Stored data entries:
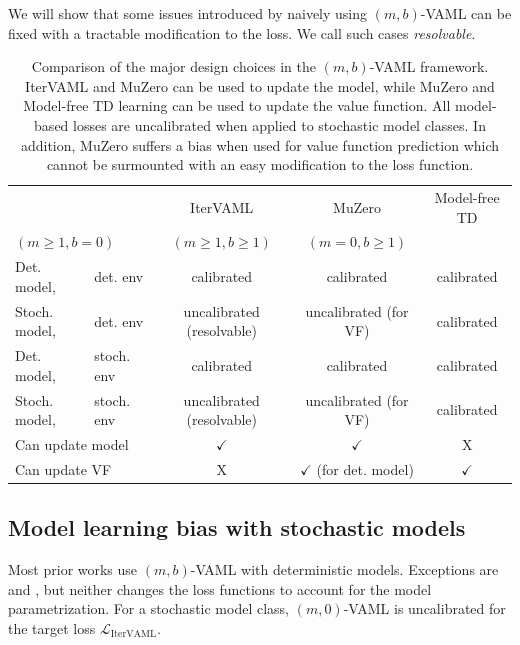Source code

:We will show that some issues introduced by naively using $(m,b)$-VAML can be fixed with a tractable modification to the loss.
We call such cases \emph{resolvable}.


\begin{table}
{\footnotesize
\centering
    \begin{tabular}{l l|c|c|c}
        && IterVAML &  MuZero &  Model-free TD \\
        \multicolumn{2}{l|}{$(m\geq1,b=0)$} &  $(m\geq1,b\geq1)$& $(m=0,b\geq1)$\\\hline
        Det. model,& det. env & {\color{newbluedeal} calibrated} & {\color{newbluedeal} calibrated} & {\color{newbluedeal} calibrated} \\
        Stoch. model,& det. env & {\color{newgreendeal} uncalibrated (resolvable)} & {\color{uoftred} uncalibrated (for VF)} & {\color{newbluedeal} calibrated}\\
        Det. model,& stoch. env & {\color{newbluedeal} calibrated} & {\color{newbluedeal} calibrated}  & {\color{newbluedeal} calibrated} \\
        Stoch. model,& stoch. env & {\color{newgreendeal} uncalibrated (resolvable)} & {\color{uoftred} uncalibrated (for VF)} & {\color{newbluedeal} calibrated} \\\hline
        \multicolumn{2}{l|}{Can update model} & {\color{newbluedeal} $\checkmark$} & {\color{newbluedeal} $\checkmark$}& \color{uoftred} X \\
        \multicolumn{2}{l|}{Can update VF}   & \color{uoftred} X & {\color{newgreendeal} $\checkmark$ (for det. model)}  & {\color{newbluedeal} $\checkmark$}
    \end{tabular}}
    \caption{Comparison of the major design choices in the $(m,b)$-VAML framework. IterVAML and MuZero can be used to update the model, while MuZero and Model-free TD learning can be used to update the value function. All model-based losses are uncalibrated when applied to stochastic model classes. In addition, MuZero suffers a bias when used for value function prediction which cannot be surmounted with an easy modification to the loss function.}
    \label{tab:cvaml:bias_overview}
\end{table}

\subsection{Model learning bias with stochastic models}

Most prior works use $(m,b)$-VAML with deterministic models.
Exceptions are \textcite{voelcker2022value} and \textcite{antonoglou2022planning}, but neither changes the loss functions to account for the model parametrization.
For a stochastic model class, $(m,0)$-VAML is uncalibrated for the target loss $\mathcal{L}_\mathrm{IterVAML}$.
--
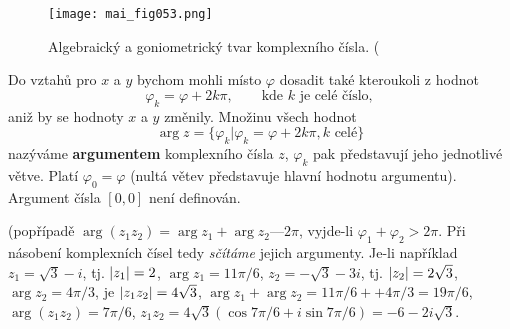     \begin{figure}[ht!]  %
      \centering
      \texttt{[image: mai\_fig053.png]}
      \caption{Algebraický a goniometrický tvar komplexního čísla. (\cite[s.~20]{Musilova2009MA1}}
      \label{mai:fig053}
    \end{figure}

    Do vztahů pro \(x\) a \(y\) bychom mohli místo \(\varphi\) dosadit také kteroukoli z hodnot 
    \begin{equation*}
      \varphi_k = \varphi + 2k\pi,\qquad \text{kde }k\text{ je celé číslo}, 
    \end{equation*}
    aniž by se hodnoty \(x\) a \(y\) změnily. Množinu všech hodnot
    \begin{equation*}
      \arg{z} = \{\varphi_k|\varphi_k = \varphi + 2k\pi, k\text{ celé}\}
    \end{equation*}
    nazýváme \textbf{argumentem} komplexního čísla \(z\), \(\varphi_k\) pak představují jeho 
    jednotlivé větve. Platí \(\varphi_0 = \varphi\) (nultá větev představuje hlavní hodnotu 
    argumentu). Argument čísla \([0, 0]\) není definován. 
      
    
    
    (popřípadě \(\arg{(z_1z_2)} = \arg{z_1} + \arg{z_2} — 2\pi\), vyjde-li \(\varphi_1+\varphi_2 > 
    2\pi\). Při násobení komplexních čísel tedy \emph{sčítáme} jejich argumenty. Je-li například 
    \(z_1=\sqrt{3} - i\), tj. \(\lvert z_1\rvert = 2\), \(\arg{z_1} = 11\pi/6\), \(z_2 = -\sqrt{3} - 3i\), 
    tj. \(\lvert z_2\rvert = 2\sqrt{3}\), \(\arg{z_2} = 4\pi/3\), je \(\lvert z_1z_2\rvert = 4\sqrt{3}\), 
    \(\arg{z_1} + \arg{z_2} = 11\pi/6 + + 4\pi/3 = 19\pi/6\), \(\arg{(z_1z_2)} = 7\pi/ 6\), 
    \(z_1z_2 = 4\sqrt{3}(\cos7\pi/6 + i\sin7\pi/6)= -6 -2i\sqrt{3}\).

Task directions. Treat the line with "Source code" as the start and the line with "learning bias with" as the end, and return exactly that span of the data above, both ends included, without pictures.

Task solution.
Source code

:We will show that some issues introduced by naively using $(m,b)$-VAML can be fixed with a tractable modification to the loss.
We call such cases \emph{resolvable}.


\begin{table}
{\footnotesize
\centering
    \begin{tabular}{l l|c|c|c}
        && IterVAML &  MuZero &  Model-free TD \\
        \multicolumn{2}{l|}{$(m\geq1,b=0)$} &  $(m\geq1,b\geq1)$& $(m=0,b\geq1)$\\\hline
        Det. model,& det. env & {\color{newbluedeal} calibrated} & {\color{newbluedeal} calibrated} & {\color{newbluedeal} calibrated} \\
        Stoch. model,& det. env & {\color{newgreendeal} uncalibrated (resolvable)} & {\color{uoftred} uncalibrated (for VF)} & {\color{newbluedeal} calibrated}\\
        Det. model,& stoch. env & {\color{newbluedeal} calibrated} & {\color{newbluedeal} calibrated}  & {\color{newbluedeal} calibrated} \\
        Stoch. model,& stoch. env & {\color{newgreendeal} uncalibrated (resolvable)} & {\color{uoftred} uncalibrated (for VF)} & {\color{newbluedeal} calibrated} \\\hline
        \multicolumn{2}{l|}{Can update model} & {\color{newbluedeal} $\checkmark$} & {\color{newbluedeal} $\checkmark$}& \color{uoftred} X \\
        \multicolumn{2}{l|}{Can update VF}   & \color{uoftred} X & {\color{newgreendeal} $\checkmark$ (for det. model)}  & {\color{newbluedeal} $\checkmark$}
    \end{tabular}}
    \caption{Comparison of the major design choices in the $(m,b)$-VAML framework. IterVAML and MuZero can be used to update the model, while MuZero and Model-free TD learning can be used to update the value function. All model-based losses are uncalibrated when applied to stochastic model classes. In addition, MuZero suffers a bias when used for value function prediction which cannot be surmounted with an easy modification to the loss function.}
    \label{tab:cvaml:bias_overview}
\end{table}

\subsection{Model learning bias with stochastic models}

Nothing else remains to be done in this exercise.